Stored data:
- - - - -

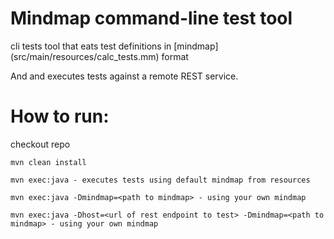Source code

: # Mindmap command-line test tool
cli tests tool that eats test definitions in [mindmap] (src/main/resources/calc_tests.mm) format

And and executes tests against a remote REST service.

# How to run:

checkout repo
```
mvn clean install
```
```
mvn exec:java - executes tests using default mindmap from resources
```
```
mvn exec:java -Dmindmap=<path to mindmap> - using your own mindmap
```
```
mvn exec:java -Dhost=<url of rest endpoint to test> -Dmindmap=<path to mindmap> - using your own mindmap
```

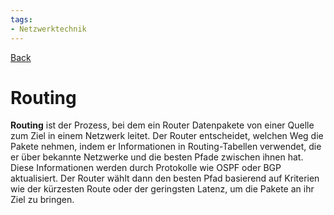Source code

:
 ```yaml
---
tags:
- Netzwerktechnik
---
```

[Back](Uebersicht%20der%20Netzwerktechnik%20Themen.md)
# Routing
**Routing** ist der Prozess, bei dem ein Router Datenpakete von einer Quelle zum Ziel in einem Netzwerk leitet. Der Router entscheidet, welchen Weg die Pakete nehmen, indem er Informationen in Routing-Tabellen verwendet, die er über bekannte Netzwerke und die besten Pfade zwischen ihnen hat. Diese Informationen werden durch Protokolle wie OSPF oder BGP aktualisiert. Der Router wählt dann den besten Pfad basierend auf Kriterien wie der kürzesten Route oder der geringsten Latenz, um die Pakete an ihr Ziel zu bringen.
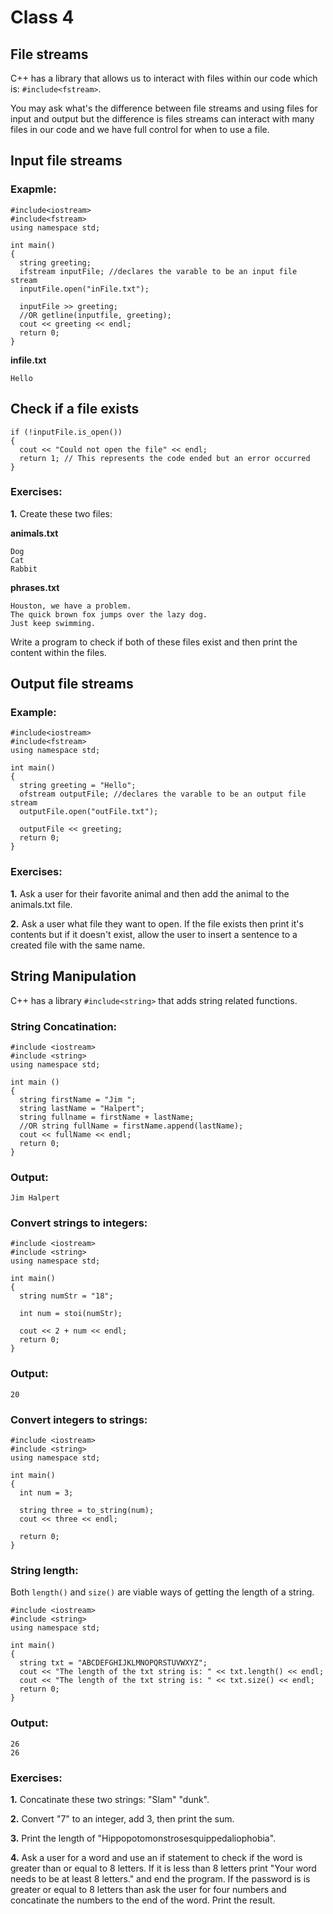 # Class 4
## File streams

C++ has a library that allows us to interact with files within our code which is: ```#include<fstream>```.

You may ask what's the difference between file streams and using files for input and output but the difference is files streams can interact with many files in our code and we have full control for when to use a file.

## Input file streams
### Exapmle:
```
#include<iostream>
#include<fstream>
using namespace std;

int main()
{
  string greeting;
  ifstream inputFile; //declares the varable to be an input file stream
  inputFile.open("inFile.txt");

  inputFile >> greeting;
  //OR getline(inputfile, greeting);
  cout << greeting << endl;
  return 0;
}
```

__infile.txt__
```
Hello
```

## Check if a file exists
```
if (!inputFile.is_open())
{
  cout << "Could not open the file" << endl;
  return 1; // This represents the code ended but an error occurred
}
```

### Exercises:
__1.__ Create these two files:

__animals.txt__
```
Dog
Cat
Rabbit
```

__phrases.txt__
```
Houston, we have a problem.
The quick brown fox jumps over the lazy dog.
Just keep swimming.
```

Write a program to check if both of these files exist and then print the content within the files.

## Output file streams
### Example:
```
#include<iostream>
#include<fstream>
using namespace std;

int main()
{
  string greeting = "Hello";
  ofstream outputFile; //declares the varable to be an output file stream
  outputFile.open("outFile.txt");

  outputFile << greeting;
  return 0;
}
```

### Exercises:
__1.__ Ask a user for their favorite animal and then add the animal to the animals.txt file.

__2.__ Ask a user what file they want to open. If the file exists then print it's contents but if it doesn't exist, allow the user to insert a sentence to a created file with the same name.

## String Manipulation
C++ has a library ```#include<string>``` that adds string related functions.

### String Concatination:
```
#include <iostream>
#include <string>
using namespace std;
 
int main () 
{
  string firstName = "Jim ";
  string lastName = "Halpert";
  string fullname = firstName + lastName;
  //OR string fullName = firstName.append(lastName);
  cout << fullName << endl;
  return 0;
}
```

### Output:
```
Jim Halpert
```

### Convert strings to integers:
```
#include <iostream>
#include <string>
using namespace std;

int main()
{
  string numStr = "18";

  int num = stoi(numStr);

  cout << 2 + num << endl;
  return 0;
}
```

### Output:
```
20
```

### Convert integers to strings:
```
#include <iostream>
#include <string>
using namespace std;

int main()
{
  int num = 3;
  
  string three = to_string(num);
  cout << three << endl;
  
  return 0;
}
```

### String length:
Both ```length()``` and ```size()``` are viable ways of getting the length of a string.
```
#include <iostream>
#include <string>
using namespace std;

int main() 
{
  string txt = "ABCDEFGHIJKLMNOPQRSTUVWXYZ";
  cout << "The length of the txt string is: " << txt.length() << endl;
  cout << "The length of the txt string is: " << txt.size() << endl;
  return 0;
}
```

### Output:
```
26
26
```

### Exercises:
__1.__ Concatinate these two strings: "Slam" "dunk".

__2.__ Convert "7" to an integer, add 3, then print the sum.

__3.__ Print the length of "Hippopotomonstrosesquippedaliophobia".

__4.__ Ask a user for a word and use an if statement to check if the word is greater than or equal to 8 letters. If it is less than 8 letters print "Your word needs to be at least 8 letters." and end the program. If the password is is greater or equal to 8 letters than ask the user for four numbers and concatinate the numbers to the end of the word. Print the result.
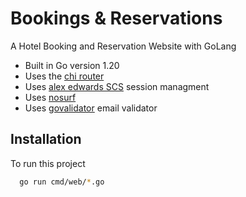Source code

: # Bookings & Reservations
A Hotel Booking and Reservation Website with GoLang

- Built in Go version 1.20
- Uses the [chi router](github.com/go-chi/chi/v5)
- Uses [alex edwards SCS](github.com/alexedwards/scs/v2) session managment
- Uses [nosurf](github.com/justinas/nosurf)
- Uses [govalidator](https://github.com/asaskevich/govalidator) email validator

## Installation

To run this project

```bash
  go run cmd/web/*.go
```
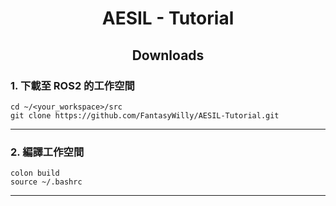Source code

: # <div align="center">AESIL - Tutorial</div>

## <div align="center">Downloads</div>

### 1. 下載至 ROS2 的工作空間

```
cd ~/<your_workspace>/src
git clone https://github.com/FantasyWilly/AESIL-Tutorial.git
```

---
### 2. 編譯工作空間
```
colon build
source ~/.bashrc
```
---
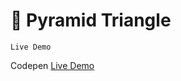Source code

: # 🌿 Pyramid Triangle

```Live Demo```

Codepen [Live Demo](https://codepen.io/gnwncpta/pen/yLgvbYr)
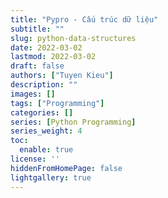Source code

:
 ```yaml
---
title: "Pypro - Cấu trúc dữ liệu"
subtitle: ""
slug: python-data-structures
date: 2022-03-02
lastmod: 2022-03-02
draft: false
authors: ["Tuyen Kieu"]
description: ""
images: []
tags: ["Programming"]
categories: []
series: [Python Programming]
series_weight: 4
toc:
  enable: true
license: ''  
hiddenFromHomePage: false
lightgallery: true
---
```


<!--more-->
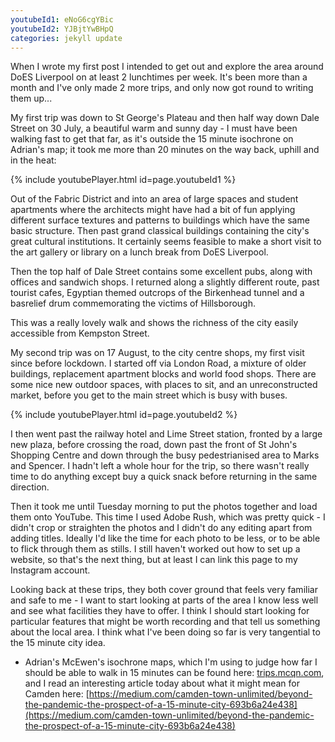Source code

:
 ```yaml
---
youtubeId1: eNoG6cgYBic
youtubeId2: YJBjtYwBHpQ 
categories: jekyll update
---
```


When I wrote my first post I intended to get out and explore the area around DoES Liverpool on at least 2 lunchtimes per week. It's been more than a month and I've only made 2 more trips, and only now got round to writing them up... 

My first trip was down to St George's Plateau and then half way down Dale Street on 30 July, a beautiful warm and sunny day - I must have been walking fast to get that far, as it's outside the 15 minute isochrone on Adrian's map; it took me more than 20 minutes on the way back, uphill and in the heat:

{% include youtubePlayer.html id=page.youtubeId1 %}

Out of the Fabric District and into an area of large spaces and student apartments where the architects might have had a bit of fun applying different surface textures and patterns to buildings which have the same basic structure.
Then past grand classical buildings containing the city's great cultural institutions. It certainly seems feasible to make a short visit to the art gallery or library on a lunch break from DoES Liverpool. 

Then the top half of Dale Street contains some excellent pubs, along with offices and sandwich shops. I returned along a slightly different route, past tourist cafes, Egyptian themed outcrops of the Birkenhead tunnel and a basrelief drum commemorating the victims of Hillsborough.

This was a really lovely walk and shows the richness of the city easily accessible from Kempston Street.

My second trip was on 17 August, to the city centre shops, my first visit since before lockdown. I started off via London Road, a mixture of older buildings, replacement apartment blocks and world food shops. There are some nice new outdoor spaces, with places to sit, and an unreconstructed market, before you get to the main street which is busy with buses.

{% include youtubePlayer.html id=page.youtubeId2 %}

I then went past the railway hotel and Lime Street station, fronted by a large new plaza, before crossing the road, down past the front of St John's Shopping Centre and down through the busy pedestrianised area to Marks and Spencer. I hadn't left a whole hour for the trip, so there wasn't really time to do anything except buy a quick snack before returning in the same direction.

Then it took me until Tuesday morning to put the photos together and load them onto YouTube. This time I used Adobe Rush, which was pretty quick - I didn't crop or straighten the photos and I didn't do any editing apart from adding titles. Ideally I'd like the time for each photo to be less, or to be able to flick through them as stills. I still haven't worked out how to set up a website, so that's the next thing, but at least I can link this page to my Instagram account. 

Looking back at these trips, they both cover ground that feels very familiar and safe to me - I want to start looking at parts of the area I know less well and see what facilities they have to offer. I think I should start looking for particular features that might be worth recording and that tell us something about the local area. I think what I've been doing so far is very tangential to the 15 minute city idea.

* Adrian's McEwen's isochrone maps, which I'm using to judge how far I should be able to walk in 15 minutes can be found here: [trips.mcqn.com](trips.mcqn.com), and I read an interesting article today about what it might mean for Camden here: [https://medium.com/camden-town-unlimited/beyond-the-pandemic-the-prospect-of-a-15-minute-city-693b6a24e438](https://medium.com/camden-town-unlimited/beyond-the-pandemic-the-prospect-of-a-15-minute-city-693b6a24e438)
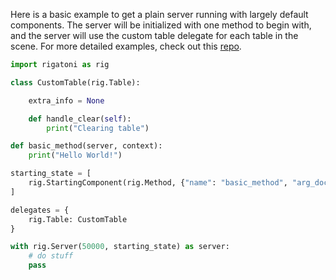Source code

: 

Here is a basic example to get a plain server running with largely default components. The server will be initialized 
with one method to begin with, and the server will use the custom table delegate for each table in the scene. 
For more detailed examples, check out this [repo](https://github.com/InsightCenterNoodles/Rigatoni/tree/v0.2.1/tests/examples).

```python
import rigatoni as rig

class CustomTable(rig.Table):

    extra_info = None

    def handle_clear(self):
        print("Clearing table")

def basic_method(server, context):
    print("Hello World!")

starting_state = [
    rig.StartingComponent(rig.Method, {"name": "basic_method", "arg_doc": []}, basic_method),
]

delegates = {
    rig.Table: CustomTable
}

with rig.Server(50000, starting_state) as server:
    # do stuff
    pass
```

- - - - -

* [What the task requires]
Leaving pictures out, output the lines of the data above from the one with "- Uses the [chi" through the one with "Codepen [Live Demo](https://codepen.io/gnwncpta/pen/yLgvbYr)", word for word.

* [Answer below]
- Uses the [chi router](github.com/go-chi/chi/v5)
- Uses [alex edwards SCS](github.com/alexedwards/scs/v2) session managment
- Uses [nosurf](github.com/justinas/nosurf)
- Uses [govalidator](https://github.com/asaskevich/govalidator) email validator

## Installation

To run this project

```bash
  go run cmd/web/*.go
```
Source code

: # <div align="center">AESIL - Tutorial</div>

## <div align="center">Downloads</div>

### 1. 下載至 ROS2 的工作空間

```
cd ~/<your_workspace>/src
git clone https://github.com/FantasyWilly/AESIL-Tutorial.git
```

---
### 2. 編譯工作空間
```
colon build
source ~/.bashrc
```
---
Source code

: # 🌿 Pyramid Triangle

```Live Demo```

Codepen [Live Demo](https://codepen.io/gnwncpta/pen/yLgvbYr)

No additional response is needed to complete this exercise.